Etnometodologi melihat bagaimana individu atau suatu kelompok bertindak untuk mengungkapkan dan memberi penjelasan mengenai kehidupan mereka secara nyata. Teori ini kerap digunakan untuk mendukung penelitian tentang perubahan perilaku terkait gender, khususnya perlakuan terhadap perempuan dalam kehidupan sosial.

Feminisme diperkenalkan pertama kali oleh Elizabeth Cady Stanton dan Susan B. Anthony di tahun 1848 sebagai sebuah gerakan sosial. Gerakan ini terjadi di Seneca Falls, New York dengan tujuan menuntut hak-hak perempuan yang kala itu masih sangat sulit diperoleh karena ketidakadilan dan ketiadaan penyamarataan hak antara perempuan dan pria.

Dari sejak itu, teori feminisme terus berkembang hingga dibagi menjadi beberapa jenis seiring pula dengan kemunculan para ahli yang mengamati sekaligus terlibat dalam gerakan ini. Teori feminis bersifat mendasar karena meliputi pengamatan peran sosial para perempuan saja.

Namun kemudian teori tersebut semakin berkembang dengan teori berbagai disiplin ilmu yang juga terkait dengan teori sosiologi feminisme.
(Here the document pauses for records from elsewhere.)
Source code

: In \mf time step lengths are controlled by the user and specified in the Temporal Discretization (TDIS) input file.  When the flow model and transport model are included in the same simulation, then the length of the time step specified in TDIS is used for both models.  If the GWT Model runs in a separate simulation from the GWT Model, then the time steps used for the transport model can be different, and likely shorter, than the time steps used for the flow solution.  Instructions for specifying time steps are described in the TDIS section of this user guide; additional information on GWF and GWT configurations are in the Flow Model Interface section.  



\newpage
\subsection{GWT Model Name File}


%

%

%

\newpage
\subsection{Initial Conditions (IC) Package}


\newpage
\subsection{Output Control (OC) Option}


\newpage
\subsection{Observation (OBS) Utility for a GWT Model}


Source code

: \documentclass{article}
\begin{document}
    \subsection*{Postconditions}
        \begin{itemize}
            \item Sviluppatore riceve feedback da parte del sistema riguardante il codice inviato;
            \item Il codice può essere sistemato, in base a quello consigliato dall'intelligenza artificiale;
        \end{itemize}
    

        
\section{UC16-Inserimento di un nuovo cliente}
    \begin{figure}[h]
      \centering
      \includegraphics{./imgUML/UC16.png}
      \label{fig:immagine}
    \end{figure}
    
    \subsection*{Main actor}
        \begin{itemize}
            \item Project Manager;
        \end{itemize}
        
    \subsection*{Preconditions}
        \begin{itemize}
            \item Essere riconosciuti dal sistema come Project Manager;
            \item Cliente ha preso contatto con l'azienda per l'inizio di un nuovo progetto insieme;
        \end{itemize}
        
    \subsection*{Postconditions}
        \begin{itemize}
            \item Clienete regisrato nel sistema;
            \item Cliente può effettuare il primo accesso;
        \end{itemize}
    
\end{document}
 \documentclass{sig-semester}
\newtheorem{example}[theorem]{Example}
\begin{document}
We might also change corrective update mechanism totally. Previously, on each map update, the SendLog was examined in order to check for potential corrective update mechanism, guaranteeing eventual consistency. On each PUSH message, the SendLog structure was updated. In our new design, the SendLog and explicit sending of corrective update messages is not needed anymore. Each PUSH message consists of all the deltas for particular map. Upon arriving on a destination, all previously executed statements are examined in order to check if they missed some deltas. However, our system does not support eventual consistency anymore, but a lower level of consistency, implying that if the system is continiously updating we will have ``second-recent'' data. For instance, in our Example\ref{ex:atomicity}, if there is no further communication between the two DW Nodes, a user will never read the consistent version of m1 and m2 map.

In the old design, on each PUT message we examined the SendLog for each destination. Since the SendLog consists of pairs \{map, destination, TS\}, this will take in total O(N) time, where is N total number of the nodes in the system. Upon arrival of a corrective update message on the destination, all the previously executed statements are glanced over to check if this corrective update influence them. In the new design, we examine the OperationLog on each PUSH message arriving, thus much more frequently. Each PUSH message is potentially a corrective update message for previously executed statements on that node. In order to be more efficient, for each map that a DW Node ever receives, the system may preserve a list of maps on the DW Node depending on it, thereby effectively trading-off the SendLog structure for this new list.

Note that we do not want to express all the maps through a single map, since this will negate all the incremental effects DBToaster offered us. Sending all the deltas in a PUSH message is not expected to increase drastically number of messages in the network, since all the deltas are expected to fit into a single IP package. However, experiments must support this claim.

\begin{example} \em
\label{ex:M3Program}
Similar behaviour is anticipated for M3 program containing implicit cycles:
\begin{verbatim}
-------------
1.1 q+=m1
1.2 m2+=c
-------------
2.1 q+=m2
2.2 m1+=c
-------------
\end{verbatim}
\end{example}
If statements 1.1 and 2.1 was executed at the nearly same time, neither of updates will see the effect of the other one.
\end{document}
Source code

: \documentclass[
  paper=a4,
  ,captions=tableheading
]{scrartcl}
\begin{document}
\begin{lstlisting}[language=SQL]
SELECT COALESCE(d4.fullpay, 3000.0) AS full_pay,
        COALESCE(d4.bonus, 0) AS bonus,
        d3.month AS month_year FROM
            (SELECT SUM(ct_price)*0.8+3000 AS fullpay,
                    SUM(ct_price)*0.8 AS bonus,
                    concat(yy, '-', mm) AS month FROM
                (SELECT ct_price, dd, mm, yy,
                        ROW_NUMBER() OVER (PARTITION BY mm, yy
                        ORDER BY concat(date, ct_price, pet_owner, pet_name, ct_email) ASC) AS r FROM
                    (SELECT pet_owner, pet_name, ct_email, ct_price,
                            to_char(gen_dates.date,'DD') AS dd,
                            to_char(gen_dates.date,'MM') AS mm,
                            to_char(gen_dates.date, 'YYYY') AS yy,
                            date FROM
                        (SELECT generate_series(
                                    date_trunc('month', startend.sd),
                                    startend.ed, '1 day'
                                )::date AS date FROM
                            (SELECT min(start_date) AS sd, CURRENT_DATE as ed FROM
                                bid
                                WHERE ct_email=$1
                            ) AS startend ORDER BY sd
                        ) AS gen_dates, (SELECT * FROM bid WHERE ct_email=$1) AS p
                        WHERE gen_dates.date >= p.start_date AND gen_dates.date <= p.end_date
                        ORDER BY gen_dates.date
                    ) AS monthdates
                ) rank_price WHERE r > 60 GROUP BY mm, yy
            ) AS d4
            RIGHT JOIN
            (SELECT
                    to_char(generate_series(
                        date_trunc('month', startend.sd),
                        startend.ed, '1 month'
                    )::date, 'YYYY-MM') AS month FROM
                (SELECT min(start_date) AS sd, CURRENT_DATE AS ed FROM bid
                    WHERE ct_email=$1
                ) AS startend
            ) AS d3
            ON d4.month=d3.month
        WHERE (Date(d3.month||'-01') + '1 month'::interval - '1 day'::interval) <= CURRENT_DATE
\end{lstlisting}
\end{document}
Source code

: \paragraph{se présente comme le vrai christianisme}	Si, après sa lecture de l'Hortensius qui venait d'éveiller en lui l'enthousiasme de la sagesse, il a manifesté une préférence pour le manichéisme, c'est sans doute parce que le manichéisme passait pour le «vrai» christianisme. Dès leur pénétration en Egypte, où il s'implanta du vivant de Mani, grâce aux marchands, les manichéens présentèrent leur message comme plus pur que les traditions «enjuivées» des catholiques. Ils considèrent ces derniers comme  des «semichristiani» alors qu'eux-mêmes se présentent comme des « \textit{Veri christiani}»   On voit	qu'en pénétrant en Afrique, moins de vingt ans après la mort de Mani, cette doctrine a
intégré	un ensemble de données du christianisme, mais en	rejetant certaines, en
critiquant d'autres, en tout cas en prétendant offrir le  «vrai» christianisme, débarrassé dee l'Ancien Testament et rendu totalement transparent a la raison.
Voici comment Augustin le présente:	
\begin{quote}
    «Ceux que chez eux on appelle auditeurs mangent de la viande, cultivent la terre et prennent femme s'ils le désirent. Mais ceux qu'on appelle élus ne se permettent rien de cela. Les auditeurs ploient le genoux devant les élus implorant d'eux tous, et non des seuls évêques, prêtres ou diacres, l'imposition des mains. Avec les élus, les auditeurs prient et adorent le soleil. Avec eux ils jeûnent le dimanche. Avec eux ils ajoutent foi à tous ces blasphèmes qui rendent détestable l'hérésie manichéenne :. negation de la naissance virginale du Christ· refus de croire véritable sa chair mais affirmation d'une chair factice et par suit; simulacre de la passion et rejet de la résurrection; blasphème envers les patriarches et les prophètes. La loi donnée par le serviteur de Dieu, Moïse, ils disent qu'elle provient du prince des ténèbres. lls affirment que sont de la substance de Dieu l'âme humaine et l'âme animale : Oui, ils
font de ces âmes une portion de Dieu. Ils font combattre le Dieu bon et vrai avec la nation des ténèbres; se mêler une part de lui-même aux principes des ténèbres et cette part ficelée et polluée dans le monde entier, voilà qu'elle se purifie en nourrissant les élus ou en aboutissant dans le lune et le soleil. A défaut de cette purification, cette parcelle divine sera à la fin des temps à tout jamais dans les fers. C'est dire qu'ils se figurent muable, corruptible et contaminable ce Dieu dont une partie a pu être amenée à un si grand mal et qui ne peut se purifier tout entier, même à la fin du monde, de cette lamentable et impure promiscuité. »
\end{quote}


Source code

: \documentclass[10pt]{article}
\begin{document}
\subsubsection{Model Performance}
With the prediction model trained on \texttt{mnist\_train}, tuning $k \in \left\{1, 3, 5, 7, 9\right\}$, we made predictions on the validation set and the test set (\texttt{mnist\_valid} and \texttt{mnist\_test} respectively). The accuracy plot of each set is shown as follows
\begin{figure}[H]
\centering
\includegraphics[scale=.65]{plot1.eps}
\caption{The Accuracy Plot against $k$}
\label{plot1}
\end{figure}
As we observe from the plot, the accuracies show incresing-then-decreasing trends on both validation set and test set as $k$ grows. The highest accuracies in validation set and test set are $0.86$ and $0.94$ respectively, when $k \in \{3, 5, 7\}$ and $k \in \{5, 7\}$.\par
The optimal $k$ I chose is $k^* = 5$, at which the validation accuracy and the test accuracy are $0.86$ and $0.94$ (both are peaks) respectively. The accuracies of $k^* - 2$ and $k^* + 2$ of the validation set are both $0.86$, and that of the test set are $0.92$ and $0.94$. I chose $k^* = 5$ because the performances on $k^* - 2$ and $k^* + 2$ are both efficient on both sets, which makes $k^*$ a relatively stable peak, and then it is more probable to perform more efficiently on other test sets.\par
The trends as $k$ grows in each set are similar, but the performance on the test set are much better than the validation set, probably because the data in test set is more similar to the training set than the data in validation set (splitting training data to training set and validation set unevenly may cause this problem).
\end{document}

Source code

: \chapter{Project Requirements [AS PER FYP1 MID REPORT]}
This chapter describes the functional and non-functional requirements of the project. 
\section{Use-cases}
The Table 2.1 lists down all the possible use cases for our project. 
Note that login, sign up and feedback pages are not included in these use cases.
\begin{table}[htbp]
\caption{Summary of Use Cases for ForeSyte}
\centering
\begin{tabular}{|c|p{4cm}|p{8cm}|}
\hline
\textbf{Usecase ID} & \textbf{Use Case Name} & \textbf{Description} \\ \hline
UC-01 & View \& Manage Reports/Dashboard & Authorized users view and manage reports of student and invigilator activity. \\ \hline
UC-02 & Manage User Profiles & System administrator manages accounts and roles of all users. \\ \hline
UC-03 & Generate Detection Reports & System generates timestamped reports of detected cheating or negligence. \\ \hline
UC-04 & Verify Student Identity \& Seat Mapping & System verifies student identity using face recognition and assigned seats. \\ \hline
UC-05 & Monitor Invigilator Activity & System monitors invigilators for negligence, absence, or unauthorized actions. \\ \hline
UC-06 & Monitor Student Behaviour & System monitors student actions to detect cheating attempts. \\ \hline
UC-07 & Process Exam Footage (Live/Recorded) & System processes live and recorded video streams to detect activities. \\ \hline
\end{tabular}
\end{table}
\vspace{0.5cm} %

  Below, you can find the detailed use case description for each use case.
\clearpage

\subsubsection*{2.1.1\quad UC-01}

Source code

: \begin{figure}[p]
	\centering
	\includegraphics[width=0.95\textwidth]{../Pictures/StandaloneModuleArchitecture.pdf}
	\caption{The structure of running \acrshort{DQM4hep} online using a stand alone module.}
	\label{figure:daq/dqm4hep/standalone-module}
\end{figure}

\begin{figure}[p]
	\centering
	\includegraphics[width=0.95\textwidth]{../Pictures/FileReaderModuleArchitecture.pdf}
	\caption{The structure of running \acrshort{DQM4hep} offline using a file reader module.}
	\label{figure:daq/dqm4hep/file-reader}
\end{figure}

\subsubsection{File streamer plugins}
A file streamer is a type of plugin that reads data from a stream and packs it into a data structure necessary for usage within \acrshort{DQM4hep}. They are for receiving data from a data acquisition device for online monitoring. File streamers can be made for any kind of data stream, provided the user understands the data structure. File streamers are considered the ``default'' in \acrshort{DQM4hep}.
Meski masyarakat awam memahami feminisme sebagai bentuk upaya penyamarataan peran dan hak antara perempuan dan laki-laki serta menghapus diskriminasi antar kedua gender.

Dalam ilmu sosiologi, feminisme pun tidak lepas dari pengkajian. Teori sosiologi feminisme dapat dikatakan sebagai hasil dari berkembangnya teori feminis berdasarkan pengalaman dan sudut pandang perempuan mengenai sistem patriarki (dominasi pria), khususnya tentang objektifikasi perempuan (peran perempuan baik sebagai objek maupun subjek).

Selama ini, perempuan memiliki posisi di bawah atau lebih rendah daripada pria, dominasi pria seperti ini nyatanya berlaku dan cenderung berpengaruh lebih besar dalam kehidupan sosial. Teori sosiologi feminisme merupakan teori pada cabang ilmu baru.

Teori tersebut menjadi wadah bagi perempuan untuk memberi dan menyuarakan gagasannya tentang peran perempuan di masyarakat, baik sebagai objek maupun subjek, sebagai pelaku maupun yang mengetahui, terutama bila dikaitkan dengan posisi pria.

Seiring gerakan feminis yang semakin berkembang hingga menjadi gerakan feminis kontemporer, ilmu sosiologi mendapat pengaruh dari paham ini. Sosiologi yang semula memelajari masyarakat dan perilaku sosial kini merambah pembahasan kehidupan perempuan hingga kaitannya dengan gender.